§ **WHAT THE EXERCISE ASKS**: The answer should consist of every record, reproduced exactly.

§ **INFORMATION PROVIDED**:

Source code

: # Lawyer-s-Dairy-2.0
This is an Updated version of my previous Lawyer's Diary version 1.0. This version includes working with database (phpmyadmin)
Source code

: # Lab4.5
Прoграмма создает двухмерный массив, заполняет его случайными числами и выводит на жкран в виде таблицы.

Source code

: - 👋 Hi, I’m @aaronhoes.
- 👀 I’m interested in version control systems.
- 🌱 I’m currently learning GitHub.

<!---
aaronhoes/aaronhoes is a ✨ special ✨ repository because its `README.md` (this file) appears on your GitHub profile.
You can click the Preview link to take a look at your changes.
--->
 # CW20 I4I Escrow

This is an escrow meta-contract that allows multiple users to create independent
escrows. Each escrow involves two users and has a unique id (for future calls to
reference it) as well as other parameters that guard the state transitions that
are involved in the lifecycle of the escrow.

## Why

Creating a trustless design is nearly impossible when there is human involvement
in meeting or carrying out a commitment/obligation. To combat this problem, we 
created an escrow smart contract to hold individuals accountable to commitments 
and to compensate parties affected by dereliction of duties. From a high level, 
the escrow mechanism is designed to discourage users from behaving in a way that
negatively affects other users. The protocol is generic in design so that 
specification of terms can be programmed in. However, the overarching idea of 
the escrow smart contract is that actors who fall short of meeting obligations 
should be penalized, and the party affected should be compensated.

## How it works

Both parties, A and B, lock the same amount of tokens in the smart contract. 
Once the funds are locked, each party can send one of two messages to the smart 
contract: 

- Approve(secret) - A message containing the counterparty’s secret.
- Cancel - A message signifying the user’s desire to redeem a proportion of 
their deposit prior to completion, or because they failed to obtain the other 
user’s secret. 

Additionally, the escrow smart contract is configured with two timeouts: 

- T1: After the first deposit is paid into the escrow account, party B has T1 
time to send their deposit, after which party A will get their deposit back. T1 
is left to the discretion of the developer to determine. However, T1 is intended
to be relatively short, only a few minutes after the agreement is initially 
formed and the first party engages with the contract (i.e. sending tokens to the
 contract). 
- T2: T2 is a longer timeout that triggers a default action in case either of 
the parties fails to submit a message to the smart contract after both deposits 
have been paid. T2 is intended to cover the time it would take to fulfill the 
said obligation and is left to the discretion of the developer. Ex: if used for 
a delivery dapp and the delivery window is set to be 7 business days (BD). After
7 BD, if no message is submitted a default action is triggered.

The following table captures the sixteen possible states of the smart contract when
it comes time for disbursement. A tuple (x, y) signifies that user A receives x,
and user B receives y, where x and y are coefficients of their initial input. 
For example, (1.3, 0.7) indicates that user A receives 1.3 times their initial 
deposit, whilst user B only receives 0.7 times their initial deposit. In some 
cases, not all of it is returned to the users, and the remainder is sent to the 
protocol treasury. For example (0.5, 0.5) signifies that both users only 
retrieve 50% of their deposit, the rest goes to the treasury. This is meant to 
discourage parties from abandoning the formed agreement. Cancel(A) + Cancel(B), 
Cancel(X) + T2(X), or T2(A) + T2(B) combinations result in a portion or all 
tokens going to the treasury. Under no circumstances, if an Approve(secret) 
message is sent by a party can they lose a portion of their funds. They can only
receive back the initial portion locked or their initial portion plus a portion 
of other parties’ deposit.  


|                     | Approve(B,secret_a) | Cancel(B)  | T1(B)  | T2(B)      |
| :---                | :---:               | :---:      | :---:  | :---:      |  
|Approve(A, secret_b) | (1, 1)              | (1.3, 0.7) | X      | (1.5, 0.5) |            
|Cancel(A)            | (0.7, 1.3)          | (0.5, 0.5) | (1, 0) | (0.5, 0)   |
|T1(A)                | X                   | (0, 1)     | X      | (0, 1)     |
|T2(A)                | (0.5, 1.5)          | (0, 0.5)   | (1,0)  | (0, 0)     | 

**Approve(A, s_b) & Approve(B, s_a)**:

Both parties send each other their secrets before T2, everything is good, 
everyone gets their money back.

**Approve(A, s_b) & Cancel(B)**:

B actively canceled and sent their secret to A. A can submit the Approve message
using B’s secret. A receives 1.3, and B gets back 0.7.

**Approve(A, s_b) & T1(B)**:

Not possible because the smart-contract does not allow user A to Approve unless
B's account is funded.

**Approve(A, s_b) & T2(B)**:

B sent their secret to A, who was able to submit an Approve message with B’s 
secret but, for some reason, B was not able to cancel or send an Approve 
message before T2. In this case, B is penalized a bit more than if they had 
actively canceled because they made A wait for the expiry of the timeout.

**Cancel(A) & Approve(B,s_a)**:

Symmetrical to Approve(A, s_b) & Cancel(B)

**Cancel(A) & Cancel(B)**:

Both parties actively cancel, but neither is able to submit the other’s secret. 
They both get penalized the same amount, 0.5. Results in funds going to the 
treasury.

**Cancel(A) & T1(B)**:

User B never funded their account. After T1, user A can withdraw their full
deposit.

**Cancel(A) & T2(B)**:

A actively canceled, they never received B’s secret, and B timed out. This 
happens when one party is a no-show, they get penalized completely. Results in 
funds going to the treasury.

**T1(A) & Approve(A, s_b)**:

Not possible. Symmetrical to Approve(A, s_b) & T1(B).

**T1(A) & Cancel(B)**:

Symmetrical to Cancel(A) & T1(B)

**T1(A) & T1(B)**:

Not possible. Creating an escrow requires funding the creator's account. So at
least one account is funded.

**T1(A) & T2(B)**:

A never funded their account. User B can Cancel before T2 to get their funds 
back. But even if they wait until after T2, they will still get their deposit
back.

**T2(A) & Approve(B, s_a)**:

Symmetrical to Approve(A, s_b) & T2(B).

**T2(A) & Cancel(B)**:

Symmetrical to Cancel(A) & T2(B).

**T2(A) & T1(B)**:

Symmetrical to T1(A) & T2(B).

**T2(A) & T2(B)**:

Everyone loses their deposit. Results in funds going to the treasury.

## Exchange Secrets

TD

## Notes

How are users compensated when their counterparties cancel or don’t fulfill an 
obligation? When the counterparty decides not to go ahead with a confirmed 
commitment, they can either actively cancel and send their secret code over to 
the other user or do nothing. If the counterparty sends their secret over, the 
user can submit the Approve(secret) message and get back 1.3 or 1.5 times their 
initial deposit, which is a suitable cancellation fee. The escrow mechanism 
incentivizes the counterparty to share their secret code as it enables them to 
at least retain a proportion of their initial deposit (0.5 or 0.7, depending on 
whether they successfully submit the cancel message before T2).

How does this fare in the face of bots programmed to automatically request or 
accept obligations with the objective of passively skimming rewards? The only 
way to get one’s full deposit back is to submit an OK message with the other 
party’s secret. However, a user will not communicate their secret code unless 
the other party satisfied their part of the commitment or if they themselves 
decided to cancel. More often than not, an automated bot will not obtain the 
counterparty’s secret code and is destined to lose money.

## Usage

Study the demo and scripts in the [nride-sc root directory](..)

§ **WRITTEN SOLUTION**:
Source code

: # Lawyer-s-Dairy-2.0
This is an Updated version of my previous Lawyer's Diary version 1.0. This version includes working with database (phpmyadmin)
Source code

: # Lab4.5
Прoграмма создает двухмерный массив, заполняет его случайными числами и выводит на жкран в виде таблицы.

Source code

: - 👋 Hi, I’m @aaronhoes.
- 👀 I’m interested in version control systems.
- 🌱 I’m currently learning GitHub.

<!---
aaronhoes/aaronhoes is a ✨ special ✨ repository because its `README.md` (this file) appears on your GitHub profile.
You can click the Preview link to take a look at your changes.
--->
 # CW20 I4I Escrow

This is an escrow meta-contract that allows multiple users to create independent
escrows. Each escrow involves two users and has a unique id (for future calls to
reference it) as well as other parameters that guard the state transitions that
are involved in the lifecycle of the escrow.

## Why

Creating a trustless design is nearly impossible when there is human involvement
in meeting or carrying out a commitment/obligation. To combat this problem, we 
created an escrow smart contract to hold individuals accountable to commitments 
and to compensate parties affected by dereliction of duties. From a high level, 
the escrow mechanism is designed to discourage users from behaving in a way that
negatively affects other users. The protocol is generic in design so that 
specification of terms can be programmed in. However, the overarching idea of 
the escrow smart contract is that actors who fall short of meeting obligations 
should be penalized, and the party affected should be compensated.

## How it works

Both parties, A and B, lock the same amount of tokens in the smart contract. 
Once the funds are locked, each party can send one of two messages to the smart 
contract: 

- Approve(secret) - A message containing the counterparty’s secret.
- Cancel - A message signifying the user’s desire to redeem a proportion of 
their deposit prior to completion, or because they failed to obtain the other 
user’s secret. 

Additionally, the escrow smart contract is configured with two timeouts: 

- T1: After the first deposit is paid into the escrow account, party B has T1 
time to send their deposit, after which party A will get their deposit back. T1 
is left to the discretion of the developer to determine. However, T1 is intended
to be relatively short, only a few minutes after the agreement is initially 
formed and the first party engages with the contract (i.e. sending tokens to the
 contract). 
- T2: T2 is a longer timeout that triggers a default action in case either of 
the parties fails to submit a message to the smart contract after both deposits 
have been paid. T2 is intended to cover the time it would take to fulfill the 
said obligation and is left to the discretion of the developer. Ex: if used for 
a delivery dapp and the delivery window is set to be 7 business days (BD). After
7 BD, if no message is submitted a default action is triggered.

The following table captures the sixteen possible states of the smart contract when
it comes time for disbursement. A tuple (x, y) signifies that user A receives x,
and user B receives y, where x and y are coefficients of their initial input. 
For example, (1.3, 0.7) indicates that user A receives 1.3 times their initial 
deposit, whilst user B only receives 0.7 times their initial deposit. In some 
cases, not all of it is returned to the users, and the remainder is sent to the 
protocol treasury. For example (0.5, 0.5) signifies that both users only 
retrieve 50% of their deposit, the rest goes to the treasury. This is meant to 
discourage parties from abandoning the formed agreement. Cancel(A) + Cancel(B), 
Cancel(X) + T2(X), or T2(A) + T2(B) combinations result in a portion or all 
tokens going to the treasury. Under no circumstances, if an Approve(secret) 
message is sent by a party can they lose a portion of their funds. They can only
receive back the initial portion locked or their initial portion plus a portion 
of other parties’ deposit.  


|                     | Approve(B,secret_a) | Cancel(B)  | T1(B)  | T2(B)      |
| :---                | :---:               | :---:      | :---:  | :---:      |  
|Approve(A, secret_b) | (1, 1)              | (1.3, 0.7) | X      | (1.5, 0.5) |            
|Cancel(A)            | (0.7, 1.3)          | (0.5, 0.5) | (1, 0) | (0.5, 0)   |
|T1(A)                | X                   | (0, 1)     | X      | (0, 1)     |
|T2(A)                | (0.5, 1.5)          | (0, 0.5)   | (1,0)  | (0, 0)     | 

**Approve(A, s_b) & Approve(B, s_a)**:

Both parties send each other their secrets before T2, everything is good, 
everyone gets their money back.

**Approve(A, s_b) & Cancel(B)**:

B actively canceled and sent their secret to A. A can submit the Approve message
using B’s secret. A receives 1.3, and B gets back 0.7.

**Approve(A, s_b) & T1(B)**:

Not possible because the smart-contract does not allow user A to Approve unless
B's account is funded.

**Approve(A, s_b) & T2(B)**:

B sent their secret to A, who was able to submit an Approve message with B’s 
secret but, for some reason, B was not able to cancel or send an Approve 
message before T2. In this case, B is penalized a bit more than if they had 
actively canceled because they made A wait for the expiry of the timeout.

**Cancel(A) & Approve(B,s_a)**:

Symmetrical to Approve(A, s_b) & Cancel(B)

**Cancel(A) & Cancel(B)**:

Both parties actively cancel, but neither is able to submit the other’s secret. 
They both get penalized the same amount, 0.5. Results in funds going to the 
treasury.

**Cancel(A) & T1(B)**:

User B never funded their account. After T1, user A can withdraw their full
deposit.

**Cancel(A) & T2(B)**:

A actively canceled, they never received B’s secret, and B timed out. This 
happens when one party is a no-show, they get penalized completely. Results in 
funds going to the treasury.

**T1(A) & Approve(A, s_b)**:

Not possible. Symmetrical to Approve(A, s_b) & T1(B).

**T1(A) & Cancel(B)**:

Symmetrical to Cancel(A) & T1(B)

**T1(A) & T1(B)**:

Not possible. Creating an escrow requires funding the creator's account. So at
least one account is funded.

**T1(A) & T2(B)**:

A never funded their account. User B can Cancel before T2 to get their funds 
back. But even if they wait until after T2, they will still get their deposit
back.

**T2(A) & Approve(B, s_a)**:

Symmetrical to Approve(A, s_b) & T2(B).

**T2(A) & Cancel(B)**:

Symmetrical to Cancel(A) & T2(B).

**T2(A) & T1(B)**:

Symmetrical to T1(A) & T2(B).

**T2(A) & T2(B)**:

Everyone loses their deposit. Results in funds going to the treasury.

## Exchange Secrets

TD

## Notes

How are users compensated when their counterparties cancel or don’t fulfill an 
obligation? When the counterparty decides not to go ahead with a confirmed 
commitment, they can either actively cancel and send their secret code over to 
the other user or do nothing. If the counterparty sends their secret over, the 
user can submit the Approve(secret) message and get back 1.3 or 1.5 times their 
initial deposit, which is a suitable cancellation fee. The escrow mechanism 
incentivizes the counterparty to share their secret code as it enables them to 
at least retain a proportion of their initial deposit (0.5 or 0.7, depending on 
whether they successfully submit the cancel message before T2).

How does this fare in the face of bots programmed to automatically request or 
accept obligations with the objective of passively skimming rewards? The only 
way to get one’s full deposit back is to submit an OK message with the other 
party’s secret. However, a user will not communicate their secret code unless 
the other party satisfied their part of the commitment or if they themselves 
decided to cancel. More often than not, an automated bot will not obtain the 
counterparty’s secret code and is destined to lose money.

## Usage

Study the demo and scripts in the [nride-sc root directory](..)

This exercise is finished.